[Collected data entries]
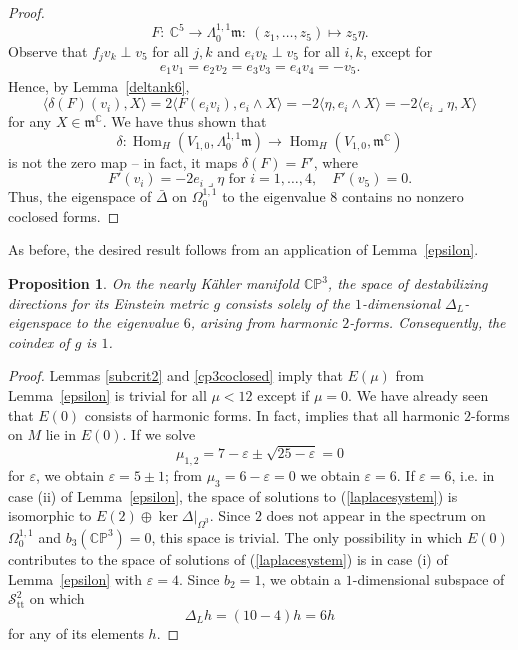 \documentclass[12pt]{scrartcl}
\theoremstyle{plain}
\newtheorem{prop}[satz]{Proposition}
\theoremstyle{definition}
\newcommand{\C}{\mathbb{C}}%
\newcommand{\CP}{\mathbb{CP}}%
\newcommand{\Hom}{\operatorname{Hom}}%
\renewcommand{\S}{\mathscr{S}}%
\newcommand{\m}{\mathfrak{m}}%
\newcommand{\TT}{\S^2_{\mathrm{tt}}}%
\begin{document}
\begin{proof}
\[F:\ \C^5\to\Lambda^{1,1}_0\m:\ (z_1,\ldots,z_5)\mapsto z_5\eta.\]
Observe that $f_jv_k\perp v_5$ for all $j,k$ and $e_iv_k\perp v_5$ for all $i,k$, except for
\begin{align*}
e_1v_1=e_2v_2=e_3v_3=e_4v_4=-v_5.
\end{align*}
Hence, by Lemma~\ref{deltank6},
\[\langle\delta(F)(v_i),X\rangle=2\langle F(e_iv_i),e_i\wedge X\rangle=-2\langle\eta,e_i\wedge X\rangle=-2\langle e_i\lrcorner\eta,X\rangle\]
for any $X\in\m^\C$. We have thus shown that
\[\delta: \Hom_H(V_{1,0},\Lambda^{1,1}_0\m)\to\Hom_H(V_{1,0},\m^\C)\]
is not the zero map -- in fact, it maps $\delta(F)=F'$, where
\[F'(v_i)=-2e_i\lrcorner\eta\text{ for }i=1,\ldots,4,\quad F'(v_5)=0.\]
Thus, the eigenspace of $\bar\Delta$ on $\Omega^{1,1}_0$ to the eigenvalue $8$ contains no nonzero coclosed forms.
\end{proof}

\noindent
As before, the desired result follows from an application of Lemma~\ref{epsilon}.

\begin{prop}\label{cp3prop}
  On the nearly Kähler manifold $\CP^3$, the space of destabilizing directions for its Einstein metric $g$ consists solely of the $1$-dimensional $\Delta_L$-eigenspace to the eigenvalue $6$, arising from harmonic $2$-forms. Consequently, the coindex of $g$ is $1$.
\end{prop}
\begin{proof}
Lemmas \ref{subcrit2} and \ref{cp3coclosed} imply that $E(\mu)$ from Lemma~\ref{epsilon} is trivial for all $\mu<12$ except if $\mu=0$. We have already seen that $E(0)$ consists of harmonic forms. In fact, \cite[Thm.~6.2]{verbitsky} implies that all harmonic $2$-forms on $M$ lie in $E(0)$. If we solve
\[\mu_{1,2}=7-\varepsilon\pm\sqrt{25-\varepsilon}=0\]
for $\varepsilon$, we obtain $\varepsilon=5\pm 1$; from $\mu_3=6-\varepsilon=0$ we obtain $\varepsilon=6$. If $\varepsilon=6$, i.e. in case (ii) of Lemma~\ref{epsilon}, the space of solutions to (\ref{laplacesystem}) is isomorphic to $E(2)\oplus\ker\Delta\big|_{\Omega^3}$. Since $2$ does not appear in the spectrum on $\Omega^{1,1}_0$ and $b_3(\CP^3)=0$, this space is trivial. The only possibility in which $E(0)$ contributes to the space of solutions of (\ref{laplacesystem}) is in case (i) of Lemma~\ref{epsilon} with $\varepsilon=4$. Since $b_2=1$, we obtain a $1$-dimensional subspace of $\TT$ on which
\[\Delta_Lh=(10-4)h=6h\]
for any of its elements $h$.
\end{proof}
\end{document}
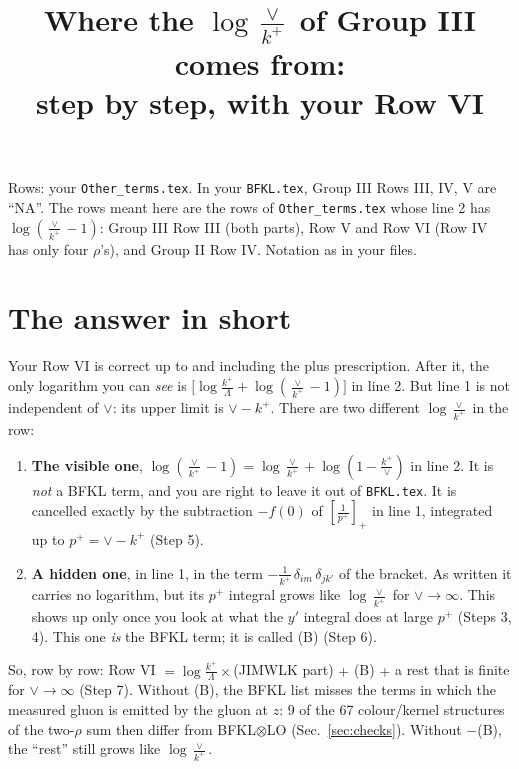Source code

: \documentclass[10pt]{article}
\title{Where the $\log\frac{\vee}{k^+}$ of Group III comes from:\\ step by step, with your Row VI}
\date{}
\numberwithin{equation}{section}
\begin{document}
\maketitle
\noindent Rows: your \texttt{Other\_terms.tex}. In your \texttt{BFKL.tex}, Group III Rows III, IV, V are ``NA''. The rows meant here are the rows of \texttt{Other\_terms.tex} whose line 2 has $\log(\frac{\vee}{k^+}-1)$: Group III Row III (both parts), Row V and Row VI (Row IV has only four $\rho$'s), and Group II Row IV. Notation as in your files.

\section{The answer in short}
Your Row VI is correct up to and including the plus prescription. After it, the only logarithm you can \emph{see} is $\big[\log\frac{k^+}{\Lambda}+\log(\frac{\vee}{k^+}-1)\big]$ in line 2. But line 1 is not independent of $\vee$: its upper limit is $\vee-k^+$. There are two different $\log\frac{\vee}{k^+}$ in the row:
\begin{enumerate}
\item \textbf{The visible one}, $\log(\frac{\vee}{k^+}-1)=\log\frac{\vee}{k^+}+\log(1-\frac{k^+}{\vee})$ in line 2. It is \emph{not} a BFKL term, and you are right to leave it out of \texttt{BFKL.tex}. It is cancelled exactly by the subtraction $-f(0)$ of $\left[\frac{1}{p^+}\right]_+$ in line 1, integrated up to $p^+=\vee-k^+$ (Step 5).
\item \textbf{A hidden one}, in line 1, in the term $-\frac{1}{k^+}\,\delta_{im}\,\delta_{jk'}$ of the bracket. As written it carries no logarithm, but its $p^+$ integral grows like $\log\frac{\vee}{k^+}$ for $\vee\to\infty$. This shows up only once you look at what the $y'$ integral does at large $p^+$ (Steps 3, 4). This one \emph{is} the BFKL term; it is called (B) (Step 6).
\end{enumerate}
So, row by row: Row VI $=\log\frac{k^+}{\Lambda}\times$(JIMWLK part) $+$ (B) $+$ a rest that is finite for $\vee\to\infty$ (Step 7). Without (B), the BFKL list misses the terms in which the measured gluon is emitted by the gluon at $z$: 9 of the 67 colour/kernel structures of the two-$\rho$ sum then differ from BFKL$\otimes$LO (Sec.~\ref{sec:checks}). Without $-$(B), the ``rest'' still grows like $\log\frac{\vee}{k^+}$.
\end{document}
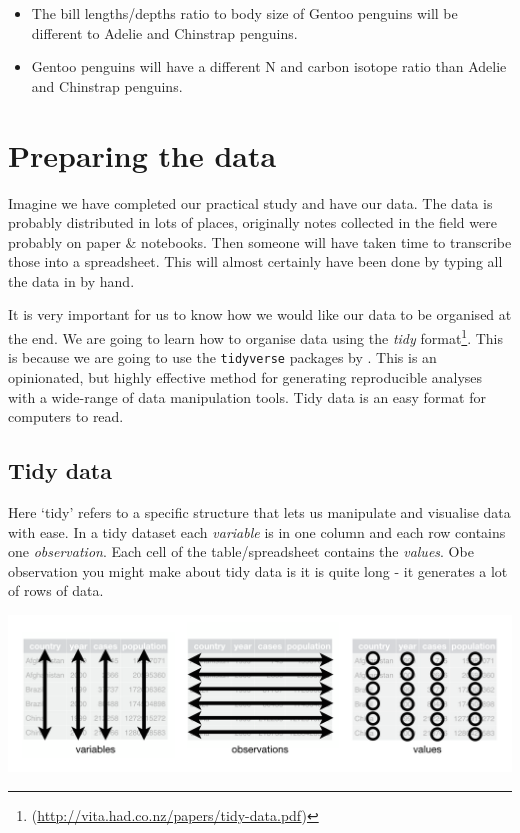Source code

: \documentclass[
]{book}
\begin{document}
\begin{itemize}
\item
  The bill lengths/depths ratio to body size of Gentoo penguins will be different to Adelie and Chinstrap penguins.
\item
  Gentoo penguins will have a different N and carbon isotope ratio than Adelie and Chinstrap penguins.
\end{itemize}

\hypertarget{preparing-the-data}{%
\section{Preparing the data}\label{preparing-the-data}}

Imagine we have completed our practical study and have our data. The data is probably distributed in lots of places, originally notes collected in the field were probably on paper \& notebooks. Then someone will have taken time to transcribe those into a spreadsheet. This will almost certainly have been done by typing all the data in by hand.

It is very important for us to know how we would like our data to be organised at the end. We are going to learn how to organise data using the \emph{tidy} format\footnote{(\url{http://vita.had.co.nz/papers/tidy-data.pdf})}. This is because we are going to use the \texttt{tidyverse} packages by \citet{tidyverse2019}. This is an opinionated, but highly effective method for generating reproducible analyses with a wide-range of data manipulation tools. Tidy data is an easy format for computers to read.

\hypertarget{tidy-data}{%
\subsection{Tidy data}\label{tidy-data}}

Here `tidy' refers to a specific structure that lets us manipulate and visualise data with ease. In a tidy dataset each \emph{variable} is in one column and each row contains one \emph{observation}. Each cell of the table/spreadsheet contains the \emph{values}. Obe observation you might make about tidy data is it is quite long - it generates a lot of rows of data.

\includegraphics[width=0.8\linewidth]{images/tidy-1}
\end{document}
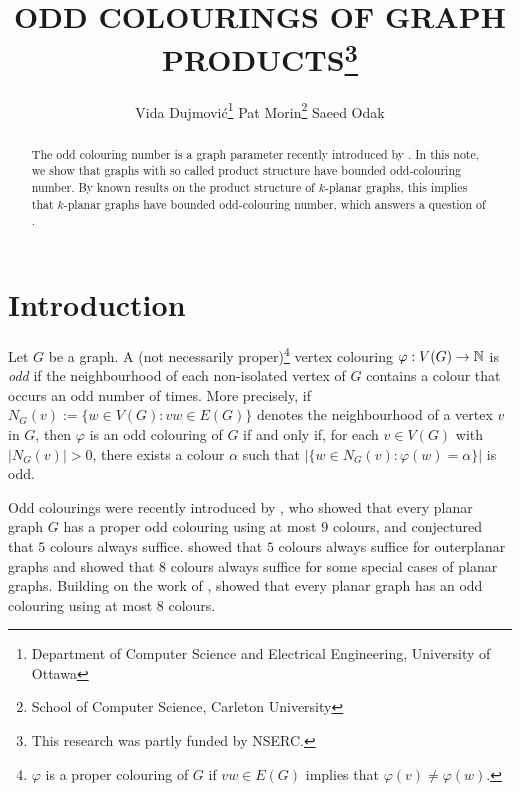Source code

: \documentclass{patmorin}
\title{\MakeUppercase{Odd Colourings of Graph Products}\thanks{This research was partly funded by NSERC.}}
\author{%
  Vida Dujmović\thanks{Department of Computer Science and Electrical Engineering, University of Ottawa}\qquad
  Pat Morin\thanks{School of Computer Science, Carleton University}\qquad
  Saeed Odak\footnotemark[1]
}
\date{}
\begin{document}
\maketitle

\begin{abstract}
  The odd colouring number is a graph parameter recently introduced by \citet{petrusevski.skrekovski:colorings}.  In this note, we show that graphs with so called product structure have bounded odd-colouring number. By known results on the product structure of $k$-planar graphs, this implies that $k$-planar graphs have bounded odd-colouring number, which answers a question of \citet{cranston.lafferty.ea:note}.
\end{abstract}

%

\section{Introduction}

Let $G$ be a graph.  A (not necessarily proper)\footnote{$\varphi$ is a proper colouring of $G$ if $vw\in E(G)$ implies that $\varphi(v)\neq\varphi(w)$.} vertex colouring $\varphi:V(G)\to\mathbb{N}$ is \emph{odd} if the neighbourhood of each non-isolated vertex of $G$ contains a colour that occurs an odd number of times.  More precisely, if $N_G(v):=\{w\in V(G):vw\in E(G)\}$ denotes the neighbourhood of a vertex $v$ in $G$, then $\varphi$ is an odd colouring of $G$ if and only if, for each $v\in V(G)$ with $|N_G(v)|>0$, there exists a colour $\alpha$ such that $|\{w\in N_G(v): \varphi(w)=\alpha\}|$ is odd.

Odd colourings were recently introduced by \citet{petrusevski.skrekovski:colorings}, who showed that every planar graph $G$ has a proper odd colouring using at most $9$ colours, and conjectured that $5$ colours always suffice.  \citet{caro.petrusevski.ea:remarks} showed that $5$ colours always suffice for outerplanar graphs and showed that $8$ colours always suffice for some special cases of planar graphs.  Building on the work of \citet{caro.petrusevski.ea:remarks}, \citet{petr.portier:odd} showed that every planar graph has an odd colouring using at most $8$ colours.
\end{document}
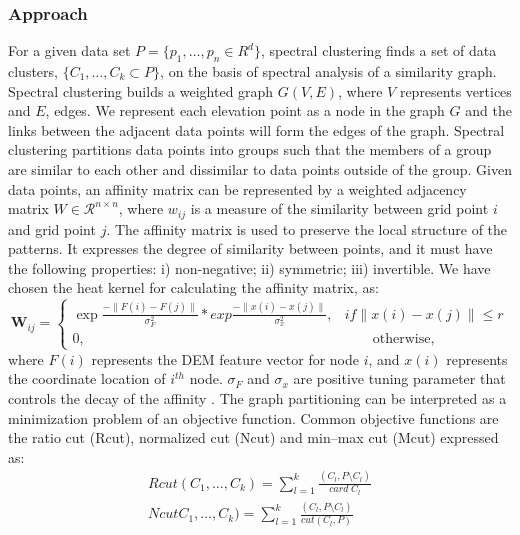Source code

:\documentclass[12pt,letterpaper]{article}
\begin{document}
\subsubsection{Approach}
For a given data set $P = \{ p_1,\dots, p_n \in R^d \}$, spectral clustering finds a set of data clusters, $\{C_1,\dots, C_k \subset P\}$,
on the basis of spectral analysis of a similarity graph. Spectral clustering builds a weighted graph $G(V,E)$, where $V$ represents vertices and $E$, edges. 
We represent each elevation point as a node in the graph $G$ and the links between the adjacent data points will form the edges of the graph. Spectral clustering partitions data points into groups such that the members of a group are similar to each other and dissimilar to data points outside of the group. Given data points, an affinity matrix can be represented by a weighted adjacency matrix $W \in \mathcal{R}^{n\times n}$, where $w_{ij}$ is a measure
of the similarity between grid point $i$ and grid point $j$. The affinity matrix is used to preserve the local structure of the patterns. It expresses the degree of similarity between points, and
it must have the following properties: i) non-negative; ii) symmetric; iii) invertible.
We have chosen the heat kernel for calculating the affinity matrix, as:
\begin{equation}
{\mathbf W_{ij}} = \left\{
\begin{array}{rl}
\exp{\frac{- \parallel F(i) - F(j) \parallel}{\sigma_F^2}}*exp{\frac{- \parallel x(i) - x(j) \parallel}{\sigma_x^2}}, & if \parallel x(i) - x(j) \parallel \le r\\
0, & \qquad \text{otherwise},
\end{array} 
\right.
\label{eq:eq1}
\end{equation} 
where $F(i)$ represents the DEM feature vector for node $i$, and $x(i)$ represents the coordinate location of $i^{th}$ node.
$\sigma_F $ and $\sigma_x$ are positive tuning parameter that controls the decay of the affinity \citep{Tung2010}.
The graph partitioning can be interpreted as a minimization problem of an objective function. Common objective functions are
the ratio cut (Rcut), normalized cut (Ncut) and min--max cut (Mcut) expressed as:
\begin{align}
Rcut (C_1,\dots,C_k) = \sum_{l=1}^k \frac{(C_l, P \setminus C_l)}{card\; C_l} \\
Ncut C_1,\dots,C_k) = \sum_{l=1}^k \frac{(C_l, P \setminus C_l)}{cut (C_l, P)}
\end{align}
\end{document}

• What to produce:
List every line above that holds the word "article".

• Exercise result:
: \documentclass[10pt]{article}
:\documentclass[12pt,letterpaper]{article}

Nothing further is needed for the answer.